A CARONA DE SEU VADINHO



Vadinho um jovem agricultor, de segunda à sexta, sua rotina era acordar antes do galo cantar, tomava seu café seguindo para a lavoura enquanto sua companheira cuidava dos animais. Às sexta-feira juntava toda produção colocava em sua carroça puxada pelo seu cavalo baio rumando para a Freguesia de São José afim de comercializar seus produtos na feirinha da praça da Matriz. Este era o dia da semana mais importante para ele, pois além de vender seus produtos, aproveitava para colocar as “fofocas” em dia, visto que sempre havia alguém com “informações” à respeito do dia-a-dia da Freguesia. Algumas senhorias eram suas preferidas para atualizar-se dos fatos. No final do dia estava à par de tudo que acontecera naquela semana como também o que poderia acontecer nos próximos dias, diga-se de passagem raramente errava em seus prognósticos. Claro que ao chegar em casa relatava as “novidades” para sua companheira que a propósito não diferia muito das senhorias da praça, indo à fuxicar com suas comadres os relatos de Vadinho, criando um efeito telefone sem fio espetacular.

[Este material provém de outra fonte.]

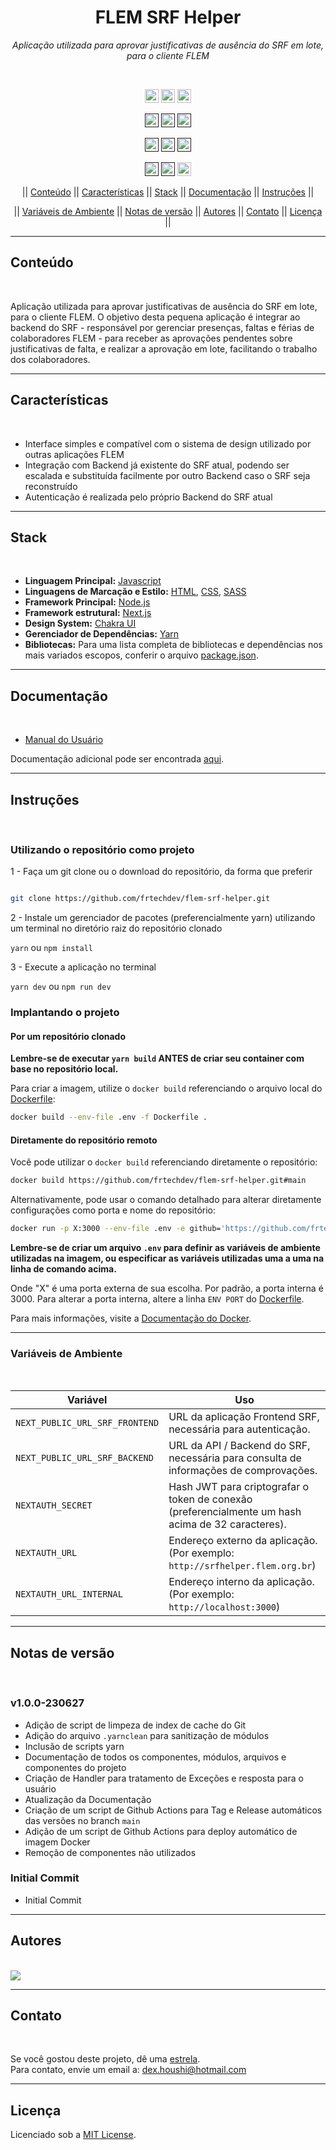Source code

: <h1 align="center">FLEM SRF Helper</h1>
<p align=center><i align="center">Aplicação utilizada para aprovar justificativas de ausência do SRF em lote, para o cliente FLEM</i></p>

<br>

<div align="center">

<a href="https://reactjs.org"><img src="https://img.shields.io/badge/react-black?logo=react&logoColor=white" height="22" alt="React"/></a>
<a href="https://nextjs.org"><img src="https://img.shields.io/badge/Next-black?logo=next.js&logoColor=white" height="22" alt="NextJS"/></a>
<a href="https://chakra-ui.com"><img src="https://img.shields.io/badge/chakra-%234ED1C5.svg?logo=chakraui&logoColor=white" height="22" alt="ChakraUI"/></a>

<a href=""><img src="https://img.shields.io/badge/maintenance-passively--maintained-yellowgreen.svg" height="22" alt="Maintenance-passively-maintained"/></a>
<a href=""><img src="https://img.shields.io/github/last-commit/frtechdev/flem-srf-helper" height="22" alt="LastCommit"></a>
<a href=""><img src="https://snyk.io/test/github/frtechdev/flem-srf-helper/badge.svg" height="22" alt="Snyk"/></a>

<a href=""><img src="https://img.shields.io/github/repo-size/frtechdev/flem-srf-helper" height="22" alt="RepoSize"/></a>
<a href=""><img src="https://img.shields.io/github/languages/code-size/frtechdev/flem-srf-helper" height="22" alt="CodeSize"/></a>
<a href=""><img src="https://img.shields.io/github/contributors/frtechdev/flem-srf-helper" height="22" alt="Contributors"></a>

<a href=""><img src="https://img.shields.io/github/forks/frtechdev/flem-srf-helper" height="22" alt="Fork"></a>
<a href=""><img src="https://img.shields.io/github/release/frtechdev/flem-srf-helper.svg" height="22" alt="LatestRelease"></a>
<a href="https://github.com/frtechdev/flem-srf-helper/blob/main/LICENSE"><img src="https://img.shields.io/github/license/frtechdev/flem-srf-helper" height="22" alt="License"></a>

|| [Conteúdo](#section-conteudo) || [Características](#section-caracteristicas) || [Stack](#section-stack) || [Documentação](#section-documentacao) || [Instruções](#section-instrucoes) ||

|| [Variáveis de Ambiente](#section-vars) || [Notas de versão](#section-changelog) || [Autores](#section-autores) || [Contato](#section-contato) || [Licença](#section-licenca) ||

</div>

<hr>

<a name="section-conteudo">

## Conteúdo

</a>

<br>

Aplicação utilizada para aprovar justificativas de ausência do SRF em lote, para o cliente FLEM. O objetivo desta pequena aplicação é integrar ao backend do SRF - responsável por gerenciar presenças, faltas e férias de colaboradores FLEM - para receber as aprovações pendentes sobre justificativas de falta, e realizar a aprovação em lote, facilitando o trabalho dos colaboradores.

<hr>

<a name="section-caracteristicas">

## Características

</a>

<br>

- Interface simples e compatível com o sistema de design utilizado por outras aplicações FLEM
- Integração com Backend já existente do SRF atual, podendo ser escalada e substituída facilmente por outro Backend caso o SRF seja reconstruído
- Autenticação é realizada pelo próprio Backend do SRF atual

<hr>

<a name="section-stack">

## Stack

</a>

<br>

- **Linguagem Principal:** [Javascript](https://developer.mozilla.org/pt-BR/docs/Web/JavaScript)
- **Linguagens de Marcação e Estilo:** [HTML](https://developer.mozilla.org/pt-BR/docs/Web/HTML), [CSS](https://developer.mozilla.org/pt-BR/docs/Web/CSS), [SASS](https://sass-lang.com/documentation)
- **Framework Principal:** [Node.js](https://nodejs.org/en/docs/)
- **Framework estrutural:** [Next.js](https://nextjs.org/docs/getting-started)
- **Design System:** [Chakra UI](https://chakra-ui.com/docs/getting-started)
- **Gerenciador de Dependências:** [Yarn](https://yarnpkg.com/getting-started)
- **Bibliotecas:** Para uma lista completa de bibliotecas e dependências nos mais variados escopos, conferir o arquivo [package.json](https://github.com/frtechdev/flem-srf-helper/blob/main/package.json).

<hr>

<a name="section-documentacao">

## Documentação

</a>

<br>

- [Manual do Usuário](https://frtechdev.github.io/flem-ppe-frontend/resources/srf_helper_manual_do_usuario.pdf)

Documentação adicional pode ser encontrada [aqui](https://frtechdev.github.io/flem-srf-helper/).

<hr>

<a name="section-instrucoes">

## Instruções

</a>

<br>

### Utilizando o repositório como projeto

</a>

1 - Faça um git clone ou o download do repositório, da forma que preferir

```bash

git clone https://github.com/frtechdev/flem-srf-helper.git

```

2 - Instale um gerenciador de pacotes (preferencialmente yarn) utilizando um terminal no diretório raiz do repositório clonado

`yarn` ou `npm install`

3 - Execute a aplicação no terminal

`yarn dev` ou `npm run dev`

### Implantando o projeto

</a>

#### Por um repositório clonado

**Lembre-se de executar `yarn build` ANTES de criar seu container com base no repositório local.**

Para criar a imagem, utilize o `docker build` referenciando o arquivo local do [Dockerfile](https://github.com/frtechdev/flem-srf-helper/blob/main/Dockerfile):

```bash
docker build --env-file .env -f Dockerfile .
```

#### Diretamente do repositório remoto

Você pode utilizar o `docker build` referenciando diretamente o repositório:

```bash
docker build https://github.com/frtechdev/flem-srf-helper.git#main
```

Alternativamente, pode usar o comando detalhado para alterar diretamente configurações como porta e nome do repositório:

```bash
docker run -p X:3000 --env-file .env -e github='https://github.com/frtechdev/flem-file-upload-api.git' -it frtechdev/flem-file-upload-api
```

**Lembre-se de criar um arquivo `.env` para definir as variáveis de ambiente utilizadas na imagem, ou especificar as variáveis utilizadas uma a uma na linha de comando acima.**

Onde "X" é uma porta externa de sua escolha. Por padrão, a porta interna é 3000.
Para alterar a porta interna, altere a linha `ENV PORT` do [Dockerfile](https://github.com/frtechdev/flem-srf-helper/blob/main/Dockerfile).

Para mais informações, visite a [Documentação do Docker](https://docs.docker.com).

</a>

<hr>

<a name="section-vars">

### Variáveis de Ambiente

</a>

<br>

| Variável      | Uso   |
|---------------|-------|
|`NEXT_PUBLIC_URL_SRF_FRONTEND` | URL da aplicação Frontend SRF, necessária para autenticação. | |
|`NEXT_PUBLIC_URL_SRF_BACKEND` | URL da API / Backend do SRF, necessária para consulta de informações de comprovações. | |
|`NEXTAUTH_SECRET` | Hash JWT para criptografar o token de conexão (preferencialmente um hash acima de 32 caracteres). | |
|`NEXTAUTH_URL` | Endereço externo da aplicação. (Por exemplo: `http://srfhelper.flem.org.br`) | |
|`NEXTAUTH_URL_INTERNAL` | Endereço interno da aplicação. (Por exemplo: `http://localhost:3000`) | |

<hr>

<a name="section-changelog">

## Notas de versão

</a>

<br>

### v1.0.0-230627

- Adição de script de limpeza de index de cache do Git
- Adição do arquivo `.yarnclean` para sanitização de módulos
- Inclusão de scripts yarn
- Documentação de todos os componentes, módulos, arquivos e componentes do projeto
- Criação de Handler para tratamento de Exceções e resposta para o usuário
- Atualização da Documentação
- Criação de um script de Github Actions para Tag e Release automáticos das versões no branch `main`
- Adição de um script de Github Actions para deploy automático de imagem Docker
- Remoção de componentes não utilizados

### Initial Commit

- Initial Commit

<hr>

<a name="section-autores">

## Autores

</a>

<br>

<a href="https://github.com/frtechdev/flem-srf-helper/graphs/contributors">
  <img src="https://contrib.rocks/image?repo=frtechdev/flem-srf-helper" />
</a>

<hr>

<a name="section-contato">

## Contato

</a>

<br>

Se você gostou deste projeto, dê uma <a href="https://github.com/frtechdev/flem-srf-helper" data-icon="octicon-star" aria-label="Star frtechdev/flem-srf-helper on GitHub">estrela</a>. <br>
Para contato, envie um email a: <a href="mailto:dex.houshi@hotmail.com">dex.houshi@hotmail.com</a>

<hr>

<a name="section-licenca">

## Licença

</a>

Licenciado sob a [MIT License](https://github.com/frtechdev/flem-srf-helper/blob/main/LICENSE).
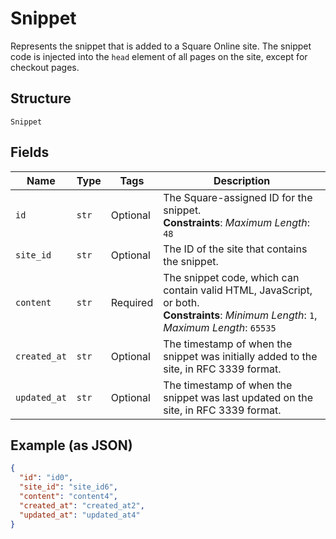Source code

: 
# Snippet

Represents the snippet that is added to a Square Online site. The snippet code is injected into the `head` element of all pages on the site, except for checkout pages.

## Structure

`Snippet`

## Fields

| Name | Type | Tags | Description |
|  --- | --- | --- | --- |
| `id` | `str` | Optional | The Square-assigned ID for the snippet.<br>**Constraints**: *Maximum Length*: `48` |
| `site_id` | `str` | Optional | The ID of the site that contains the snippet. |
| `content` | `str` | Required | The snippet code, which can contain valid HTML, JavaScript, or both.<br>**Constraints**: *Minimum Length*: `1`, *Maximum Length*: `65535` |
| `created_at` | `str` | Optional | The timestamp of when the snippet was initially added to the site, in RFC 3339 format. |
| `updated_at` | `str` | Optional | The timestamp of when the snippet was last updated on the site, in RFC 3339 format. |

## Example (as JSON)

```json
{
  "id": "id0",
  "site_id": "site_id6",
  "content": "content4",
  "created_at": "created_at2",
  "updated_at": "updated_at4"
}
```

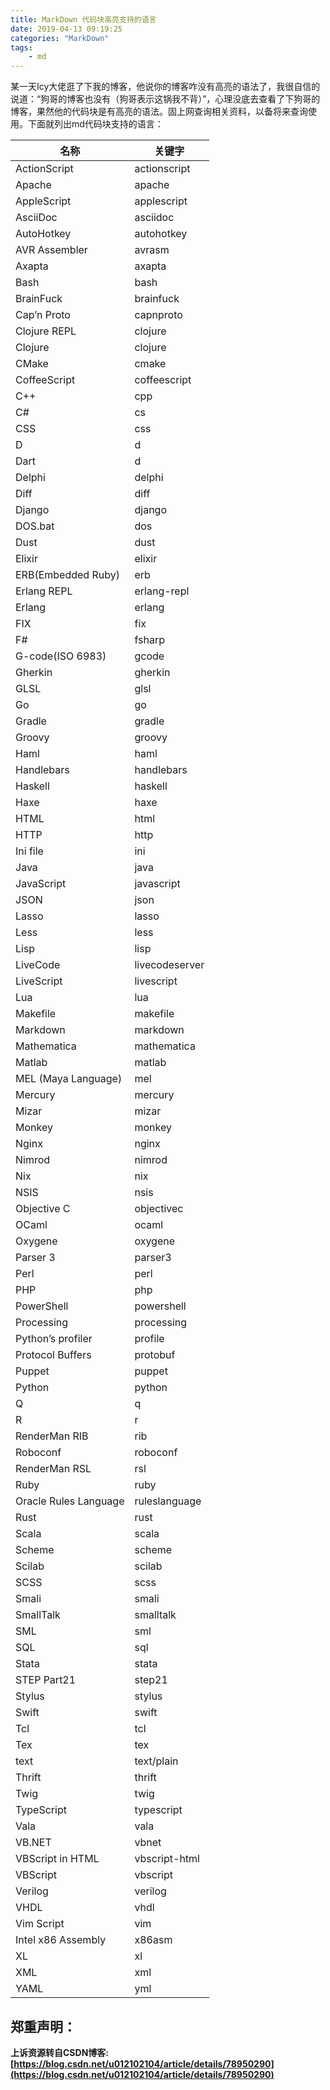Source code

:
```yaml
---
title: MarkDown 代码块高亮支持的语言
date: 2019-04-13 09:19:25
categories: "MarkDown"
tags:
    - md
---
```

某一天Icy大佬逛了下我的博客，他说你的博客咋没有高亮的语法了，我很自信的说道：“狗哥的博客也没有（狗哥表示这锅我不背）”，心理没底去查看了下狗哥的博客，果然他的代码块是有高亮的语法。固上网查询相关资料，以备将来查询使用。下面就列出md代码块支持的语言：
<!--more--> 

| 名称                   | 关键字                  |              
| ----------------------| ------------------------|
| ActionScript     		| actionscript			  | 
| Apache				| apache				  | 
| AppleScript			| applescript	   		  | 
| AsciiDoc				| asciidoc	              | 
| AutoHotkey   			| autohotkey			  | 
| AVR Assembler		    | avrasm				  | 
| Axapta				| axapta				  | 
| Bash	    			| bash				   	  | 
| BrainFuck				| brainfuck				  | 
| Cap’n Proto			| capnproto			   	  | 
| Clojure REPL	    	| clojure				  | 
| Clojure				| clojure				  | 
| CMake					| cmake					  | 
| CoffeeScript			| coffeescript			  | 
| C++					| cpp					  | 
| C#					| cs				      | 
| CSS					| css					  | 
| D						| d					  	  | 
| Dart					| d						  | 
| Delphi				| delphi			      | 
| Diff					| diff					  | 
| Django				| django			 	  | 
| DOS.bat				| dos					  |   
| Dust					| dust				      | 
| Elixir				| elixir	              | 
| ERB(Embedded Ruby)	| erb					  | 
| Erlang REPL			| erlang-repl			  | 
| Erlang				| erlang			      | 
| FIX					| fix				      | 
| F#					| fsharp				  | 
| G-code(ISO 6983)		| gcode					  | 
| Gherkin				| gherkin			 	  | 
| GLSL	     			| glsl					  | 
| Go					| go					  | 
| Gradle				| gradle				  | 
| Groovy				| groovy			 	  | 
| Haml					| haml					  | 
| Handlebars			| handlebars			  | 
| Haskell				| haskell				  | 
| Haxe					| haxe					  | 
| HTML					| html					  | 
| HTTP					| http					  | 
| Ini file				| ini					  | 
| Java					| java					  | 
| JavaScript			| javascript			  | 
| JSON					| json					  | 
| Lasso					| lasso					  | 
| Less					| less					  | 
| Lisp					| lisp					  | 
| LiveCode				| livecodeserver		  | 
| LiveScript			| livescript			  | 
| Lua					| lua					  |   
| Makefile				| makefile				  | 
| Markdown				| markdown				  | 
| Mathematica			| mathematica			  | 
| Matlab				| matlab				  |   
| MEL (Maya Language)	| mel					  | 
| Mercury				| mercury				  | 
| Mizar					| mizar					  | 
| Monkey				| monkey				  | 
| Nginx					| nginx					  | 
| Nimrod				| nimrod				  | 
| Nix					| nix					  | 
| NSIS					| nsis					  | 
| Objective C			| objectivec			  | 
| OCaml					| ocaml					  | 
| Oxygene				| oxygene				  | 
| Parser 3				| parser3				  | 
| Perl					| perl					  | 
| PHP					| php					  | 
| PowerShell			| powershell			  | 
| Processing			| processing			  | 
| Python’s profiler 	| profile				  | 
| Protocol Buffers		| protobuf				  | 
| Puppet				| puppet				  | 
| Python				| python				  | 
| Q						| q						  | 
| R						| r						  | 
| RenderMan RIB			| rib					  | 
| Roboconf				| roboconf				  | 
| RenderMan RSL			| rsl					  | 
| Ruby					| ruby					  | 
| Oracle Rules Language	| ruleslanguage			  | 
| Rust					| rust					  | 
| Scala					| scala					  | 
| Scheme				| scheme				  | 
| Scilab				| scilab				  | 
| SCSS					| scss					  | 
| Smali					| smali					  | 
| SmallTalk				| smalltalk				  | 
| SML					| sml					  | 
| SQL					| sql					  | 
| Stata					| stata					  | 
| STEP Part21			| step21				  | 
| Stylus				| stylus				  | 
| Swift					| swift					  | 
| Tcl					| tcl					  | 
| Tex					| tex					  | 
| text					| text/plain			  | 
| Thrift				| thrift				  | 
| Twig					| twig					  | 
| TypeScript			| typescript			  | 
| Vala					| vala					  | 
| VB.NET				| vbnet					  | 
| VBScript in HTML		| vbscript-html			  | 
| VBScript				| vbscript				  | 
| Verilog				| verilog				  | 
| VHDL					| vhdl					  | 
| Vim Script			| vim					  | 
| Intel x86 Assembly	| x86asm				  | 
| XL					| xl					  | 
| XML					| xml					  | 
| YAML					| yml					  | 

## 郑重声明：
**上诉资源转自CSDN博客:[https://blog.csdn.net/u012102104/article/details/78950290](https://blog.csdn.net/u012102104/article/details/78950290)**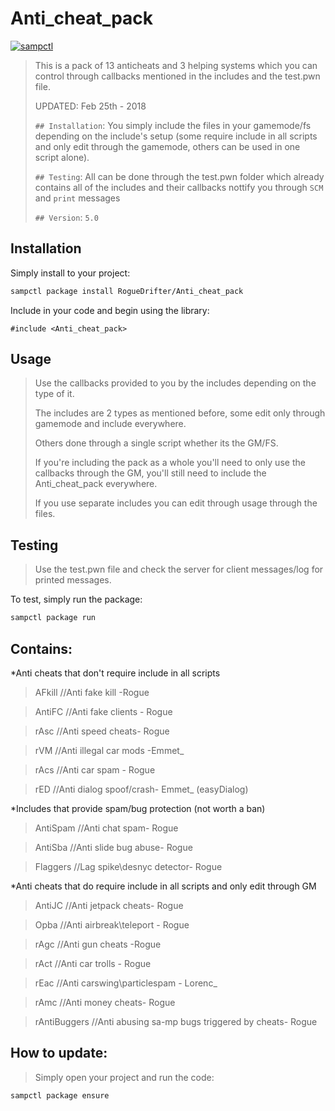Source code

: # Anti_cheat_pack

[![sampctl](https://shields.southcla.ws/badge/sampctl-Anti_cheat_pack-2f2f2f.svg?style=for-the-badge)](https://github.com/RogueDrifter/Anti_cheat_pack)

>This is a pack of 13 anticheats and 3 helping systems which you can control through callbacks mentioned
>in the includes and the test.pwn file.
>
> UPDATED: Feb 25th - 2018
>
> `## Installation`: You simply include the files in your gamemode/fs depending
>on the include's setup (some require include in all scripts and only edit through
> the gamemode, others can be used in one script alone).
>
> `## Testing`: All can be done through the test.pwn folder which already
>contains all of the includes and their callbacks nottify you through `SCM` and `print` messages
>
> `## Version`: `5.0`

## Installation

Simply install to your project:

```bash
sampctl package install RogueDrifter/Anti_cheat_pack
```

Include in your code and begin using the library:

```pawn
#include <Anti_cheat_pack>
```

## Usage

> Use the callbacks provided to you by the includes depending on the type of it.
>
> The includes are 2 types as mentioned before, some edit only through gamemode and include everywhere.
>
> Others done through a single script whether its the GM/FS.
>
> If you're including the pack as a whole you'll need to only use the callbacks through the GM, you'll still need to include the Anti_cheat_pack everywhere.
>
> If you use separate includes you can edit through usage through the files.

## Testing

> Use the test.pwn file and check the server for client messages/log for printed messages.

To test, simply run the package:

```bash
sampctl package run
```

## Contains:

*Anti cheats that don't require include in all scripts
>AFkill  //Anti fake kill -Rogue

>AntiFC //Anti fake clients - Rogue

>rAsc //Anti speed cheats- Rogue

>rVM //Anti illegal car mods -Emmet_

>rAcs //Anti car spam - Rogue

>rED  //Anti dialog spoof/crash- Emmet_ (easyDialog)

*Includes that provide spam/bug protection (not worth a ban)
>AntiSpam //Anti chat spam- Rogue

>AntiSba //Anti slide bug abuse- Rogue

>Flaggers //Lag spike\desnyc detector- Rogue

*Anti cheats that do require include in all scripts and only edit through GM
>AntiJC //Anti jetpack cheats- Rogue

>Opba //Anti airbreak\teleport - Rogue

>rAgc //Anti gun cheats -Rogue

>rAct //Anti car trolls - Rogue

>rEac //Anti carswing\particlespam - Lorenc_

>rAmc //Anti money cheats- Rogue

>rAntiBuggers //Anti abusing sa-mp bugs triggered by cheats- Rogue


## How to update:

>Simply open your project and run the code:

```bash
sampctl package ensure
```
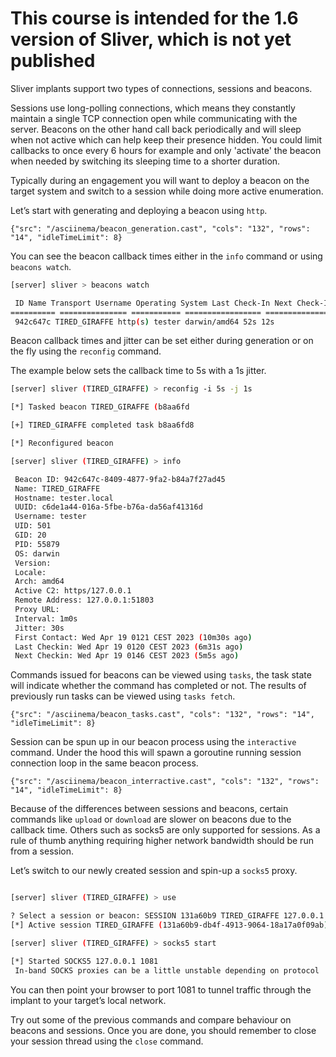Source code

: # This course is intended for the 1.6 version of Sliver, which is not yet published

Sliver implants support two types of connections, sessions and beacons.

Sessions use long-polling connections, which means they constantly maintain a single TCP connection open while communicating with the server. Beacons on the other hand call back periodically and will sleep when not active which can help keep their presence hidden. You could limit callbacks to once every 6 hours for example and only 'activate' the beacon when needed by switching its sleeping time to a shorter duration.

Typically during an engagement you will want to deploy a beacon on the target system and switch to a session while doing more active enumeration.

Let’s start with generating and deploying a beacon using `http`.

```asciinema
{"src": "/asciinema/beacon_generation.cast", "cols": "132", "rows": "14", "idleTimeLimit": 8}
```

You can see the beacon callback times either in the `info` command or using `beacons watch`.

```bash
[server] sliver > beacons watch

 ID Name Transport Username Operating System Last Check-In Next Check-In
========== =============== =========== ================= ================== =============== ===============
 942c647c TIRED_GIRAFFE http(s) tester darwin/amd64 52s 12s

```

Beacon callback times and jitter can be set either during generation or on the fly using the `reconfig` command.

The example below sets the callback time to 5s with a 1s jitter.

```bash
[server] sliver (TIRED_GIRAFFE) > reconfig -i 5s -j 1s

[*] Tasked beacon TIRED_GIRAFFE (b8aa6fd

[+] TIRED_GIRAFFE completed task b8aa6fd8

[*] Reconfigured beacon

[server] sliver (TIRED_GIRAFFE) > info

 Beacon ID: 942c647c-8409-4877-9fa2-b84a7f27ad45
 Name: TIRED_GIRAFFE
 Hostname: tester.local
 UUID: c6de1a44-016a-5fbe-b76a-da56af41316d
 Username: tester
 UID: 501
 GID: 20
 PID: 55879
 OS: darwin
 Version:
 Locale:
 Arch: amd64
 Active C2: https/127.0.0.1
 Remote Address: 127.0.0.1:51803
 Proxy URL:
 Interval: 1m0s
 Jitter: 30s
 First Contact: Wed Apr 19 0121 CEST 2023 (10m30s ago)
 Last Checkin: Wed Apr 19 0120 CEST 2023 (6m31s ago)
 Next Checkin: Wed Apr 19 0146 CEST 2023 (5m5s ago)
```

Commands issued for beacons can be viewed using `tasks`, the task state will indicate whether the command has completed or not. The results of previously run tasks can be viewed using `tasks fetch`.

```asciinema
{"src": "/asciinema/beacon_tasks.cast", "cols": "132", "rows": "14", "idleTimeLimit": 8}
```

Session can be spun up in our beacon process using the `interactive` command. Under the hood this will spawn a goroutine running session connection loop in the same beacon process.

```asciinema
{"src": "/asciinema/beacon_interractive.cast", "cols": "132", "rows": "14", "idleTimeLimit": 8}
```

Because of the differences between sessions and beacons, certain commands like `upload` or `download` are slower on beacons due to the callback time. Others such as socks5 are only supported for sessions. As a rule of thumb anything requiring higher network bandwidth should be run from a session.

Let’s switch to our newly created session and spin-up a `socks5` proxy.

```bash

[server] sliver (TIRED_GIRAFFE) > use

? Select a session or beacon: SESSION 131a60b9 TIRED_GIRAFFE 127.0.0.1:51969 tester.local tester darwin/amd64
[*] Active session TIRED_GIRAFFE (131a60b9-db4f-4913-9064-18a17a0f09ab)

[server] sliver (TIRED_GIRAFFE) > socks5 start

[*] Started SOCKS5 127.0.0.1 1081
️ In-band SOCKS proxies can be a little unstable depending on protocol
```

You can then point your browser to port 1081 to tunnel traffic through the implant to your target’s local network.

Try out some of the previous commands and compare behaviour on beacons and sessions. Once you are done, you should remember to close your session thread using the `close` command.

Toda primeira sexta-feira de cada mês ocorria uma novena na igreja Matriz e na terceira sexta-feira acontecia na capela Santa Filomena, datas estas preservadas pelo Vadinho, pois o mesmo era um exímio cristão temente à Deus e à igreja. Ao final do dia fechava sua banquinha seguindo para o templo à rezar o rosário entremeados de um português meio arcaico e um latim improvisado. Dizia-se um homem feliz, sem mágoas e culpas. Vivenciava uma religiosidade piedosa sem mácula. Não era assíduo frequentador do confessionário, diferente da maioria que estavam viciados em visitar seu padre naquela capelinha, inclusive sua companheira, atitude que nunca entendera, porque uma “santa” mulher necessita confessar-se? Deixa pra lá, quem sabe ela quer tomar um atalho para chegar mais rápido ao céu, cismava o jovem Vadinho.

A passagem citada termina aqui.